◆ Problem:
Transcribe the records below exactly as they appear.

[Records from a collection]

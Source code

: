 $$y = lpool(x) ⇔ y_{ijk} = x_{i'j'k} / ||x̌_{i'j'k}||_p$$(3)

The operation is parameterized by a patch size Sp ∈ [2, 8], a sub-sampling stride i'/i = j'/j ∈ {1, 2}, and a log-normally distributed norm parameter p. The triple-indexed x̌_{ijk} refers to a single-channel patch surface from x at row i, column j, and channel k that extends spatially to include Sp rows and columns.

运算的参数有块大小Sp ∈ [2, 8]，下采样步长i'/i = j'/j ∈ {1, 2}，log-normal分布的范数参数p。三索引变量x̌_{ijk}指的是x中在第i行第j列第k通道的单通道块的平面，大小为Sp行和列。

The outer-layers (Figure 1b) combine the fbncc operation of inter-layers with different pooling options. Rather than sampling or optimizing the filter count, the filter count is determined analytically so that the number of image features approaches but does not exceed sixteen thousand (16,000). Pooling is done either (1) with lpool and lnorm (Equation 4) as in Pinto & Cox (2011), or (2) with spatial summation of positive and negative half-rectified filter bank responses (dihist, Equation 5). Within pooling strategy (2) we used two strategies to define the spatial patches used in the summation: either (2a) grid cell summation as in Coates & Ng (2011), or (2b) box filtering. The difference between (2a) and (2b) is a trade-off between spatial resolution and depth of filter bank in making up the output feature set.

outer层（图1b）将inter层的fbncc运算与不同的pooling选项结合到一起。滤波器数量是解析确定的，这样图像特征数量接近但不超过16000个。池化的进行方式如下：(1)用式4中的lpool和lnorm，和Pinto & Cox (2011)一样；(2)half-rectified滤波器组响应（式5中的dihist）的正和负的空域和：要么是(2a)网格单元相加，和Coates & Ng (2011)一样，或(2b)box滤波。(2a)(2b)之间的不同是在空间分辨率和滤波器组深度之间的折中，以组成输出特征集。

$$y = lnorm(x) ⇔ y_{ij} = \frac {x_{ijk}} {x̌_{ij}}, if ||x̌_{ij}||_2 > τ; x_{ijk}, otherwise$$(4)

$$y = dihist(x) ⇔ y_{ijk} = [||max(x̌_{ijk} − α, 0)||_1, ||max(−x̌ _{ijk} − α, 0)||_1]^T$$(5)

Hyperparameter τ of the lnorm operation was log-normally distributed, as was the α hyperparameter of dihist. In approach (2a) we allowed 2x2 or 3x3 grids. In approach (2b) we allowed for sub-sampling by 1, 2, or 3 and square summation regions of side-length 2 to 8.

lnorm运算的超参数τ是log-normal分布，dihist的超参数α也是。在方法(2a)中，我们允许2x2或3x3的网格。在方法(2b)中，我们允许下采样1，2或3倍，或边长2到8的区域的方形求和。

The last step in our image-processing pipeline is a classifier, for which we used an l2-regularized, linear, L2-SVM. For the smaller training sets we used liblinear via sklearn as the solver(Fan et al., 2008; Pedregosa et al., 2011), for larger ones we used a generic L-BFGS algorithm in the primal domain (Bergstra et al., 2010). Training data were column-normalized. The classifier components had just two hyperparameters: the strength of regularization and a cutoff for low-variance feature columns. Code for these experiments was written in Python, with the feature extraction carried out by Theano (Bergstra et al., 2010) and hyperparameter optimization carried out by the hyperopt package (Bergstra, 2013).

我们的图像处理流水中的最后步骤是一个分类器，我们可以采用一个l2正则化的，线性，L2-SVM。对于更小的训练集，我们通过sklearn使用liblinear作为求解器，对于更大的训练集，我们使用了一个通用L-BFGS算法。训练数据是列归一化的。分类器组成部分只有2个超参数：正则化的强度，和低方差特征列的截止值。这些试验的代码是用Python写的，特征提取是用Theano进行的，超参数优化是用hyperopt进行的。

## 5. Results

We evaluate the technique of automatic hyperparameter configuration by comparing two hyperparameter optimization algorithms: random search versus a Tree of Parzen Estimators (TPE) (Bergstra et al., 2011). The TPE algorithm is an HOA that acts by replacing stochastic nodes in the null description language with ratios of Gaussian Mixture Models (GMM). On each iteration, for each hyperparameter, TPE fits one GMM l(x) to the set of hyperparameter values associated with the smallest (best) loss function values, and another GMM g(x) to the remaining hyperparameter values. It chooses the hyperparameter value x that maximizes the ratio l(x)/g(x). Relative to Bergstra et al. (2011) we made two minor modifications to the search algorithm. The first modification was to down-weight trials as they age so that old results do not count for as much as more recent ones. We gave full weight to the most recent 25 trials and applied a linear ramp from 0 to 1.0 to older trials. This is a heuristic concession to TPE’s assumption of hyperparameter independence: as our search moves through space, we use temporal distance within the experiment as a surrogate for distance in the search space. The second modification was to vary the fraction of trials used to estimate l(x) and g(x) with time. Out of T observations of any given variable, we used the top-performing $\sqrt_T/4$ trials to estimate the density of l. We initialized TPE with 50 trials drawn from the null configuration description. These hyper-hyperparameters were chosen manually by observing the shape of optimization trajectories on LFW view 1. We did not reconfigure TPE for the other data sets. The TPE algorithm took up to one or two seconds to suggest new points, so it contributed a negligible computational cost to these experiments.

◆ Response to the task:
Source code

: $$y = lpool(x) ⇔ y_{ijk} = x_{i'j'k} / ||x̌_{i'j'k}||_p$$(3)

The operation is parameterized by a patch size Sp ∈ [2, 8], a sub-sampling stride i'/i = j'/j ∈ {1, 2}, and a log-normally distributed norm parameter p. The triple-indexed x̌_{ijk} refers to a single-channel patch surface from x at row i, column j, and channel k that extends spatially to include Sp rows and columns.

运算的参数有块大小Sp ∈ [2, 8]，下采样步长i'/i = j'/j ∈ {1, 2}，log-normal分布的范数参数p。三索引变量x̌_{ijk}指的是x中在第i行第j列第k通道的单通道块的平面，大小为Sp行和列。

The outer-layers (Figure 1b) combine the fbncc operation of inter-layers with different pooling options. Rather than sampling or optimizing the filter count, the filter count is determined analytically so that the number of image features approaches but does not exceed sixteen thousand (16,000). Pooling is done either (1) with lpool and lnorm (Equation 4) as in Pinto & Cox (2011), or (2) with spatial summation of positive and negative half-rectified filter bank responses (dihist, Equation 5). Within pooling strategy (2) we used two strategies to define the spatial patches used in the summation: either (2a) grid cell summation as in Coates & Ng (2011), or (2b) box filtering. The difference between (2a) and (2b) is a trade-off between spatial resolution and depth of filter bank in making up the output feature set.

outer层（图1b）将inter层的fbncc运算与不同的pooling选项结合到一起。滤波器数量是解析确定的，这样图像特征数量接近但不超过16000个。池化的进行方式如下：(1)用式4中的lpool和lnorm，和Pinto & Cox (2011)一样；(2)half-rectified滤波器组响应（式5中的dihist）的正和负的空域和：要么是(2a)网格单元相加，和Coates & Ng (2011)一样，或(2b)box滤波。(2a)(2b)之间的不同是在空间分辨率和滤波器组深度之间的折中，以组成输出特征集。

$$y = lnorm(x) ⇔ y_{ij} = \frac {x_{ijk}} {x̌_{ij}}, if ||x̌_{ij}||_2 > τ; x_{ijk}, otherwise$$(4)

$$y = dihist(x) ⇔ y_{ijk} = [||max(x̌_{ijk} − α, 0)||_1, ||max(−x̌ _{ijk} − α, 0)||_1]^T$$(5)

Hyperparameter τ of the lnorm operation was log-normally distributed, as was the α hyperparameter of dihist. In approach (2a) we allowed 2x2 or 3x3 grids. In approach (2b) we allowed for sub-sampling by 1, 2, or 3 and square summation regions of side-length 2 to 8.

lnorm运算的超参数τ是log-normal分布，dihist的超参数α也是。在方法(2a)中，我们允许2x2或3x3的网格。在方法(2b)中，我们允许下采样1，2或3倍，或边长2到8的区域的方形求和。

The last step in our image-processing pipeline is a classifier, for which we used an l2-regularized, linear, L2-SVM. For the smaller training sets we used liblinear via sklearn as the solver(Fan et al., 2008; Pedregosa et al., 2011), for larger ones we used a generic L-BFGS algorithm in the primal domain (Bergstra et al., 2010). Training data were column-normalized. The classifier components had just two hyperparameters: the strength of regularization and a cutoff for low-variance feature columns. Code for these experiments was written in Python, with the feature extraction carried out by Theano (Bergstra et al., 2010) and hyperparameter optimization carried out by the hyperopt package (Bergstra, 2013).

我们的图像处理流水中的最后步骤是一个分类器，我们可以采用一个l2正则化的，线性，L2-SVM。对于更小的训练集，我们通过sklearn使用liblinear作为求解器，对于更大的训练集，我们使用了一个通用L-BFGS算法。训练数据是列归一化的。分类器组成部分只有2个超参数：正则化的强度，和低方差特征列的截止值。这些试验的代码是用Python写的，特征提取是用Theano进行的，超参数优化是用hyperopt进行的。

## 5. Results

We evaluate the technique of automatic hyperparameter configuration by comparing two hyperparameter optimization algorithms: random search versus a Tree of Parzen Estimators (TPE) (Bergstra et al., 2011). The TPE algorithm is an HOA that acts by replacing stochastic nodes in the null description language with ratios of Gaussian Mixture Models (GMM). On each iteration, for each hyperparameter, TPE fits one GMM l(x) to the set of hyperparameter values associated with the smallest (best) loss function values, and another GMM g(x) to the remaining hyperparameter values. It chooses the hyperparameter value x that maximizes the ratio l(x)/g(x). Relative to Bergstra et al. (2011) we made two minor modifications to the search algorithm. The first modification was to down-weight trials as they age so that old results do not count for as much as more recent ones. We gave full weight to the most recent 25 trials and applied a linear ramp from 0 to 1.0 to older trials. This is a heuristic concession to TPE’s assumption of hyperparameter independence: as our search moves through space, we use temporal distance within the experiment as a surrogate for distance in the search space. The second modification was to vary the fraction of trials used to estimate l(x) and g(x) with time. Out of T observations of any given variable, we used the top-performing $\sqrt_T/4$ trials to estimate the density of l. We initialized TPE with 50 trials drawn from the null configuration description. These hyper-hyperparameters were chosen manually by observing the shape of optimization trajectories on LFW view 1. We did not reconfigure TPE for the other data sets. The TPE algorithm took up to one or two seconds to suggest new points, so it contributed a negligible computational cost to these experiments.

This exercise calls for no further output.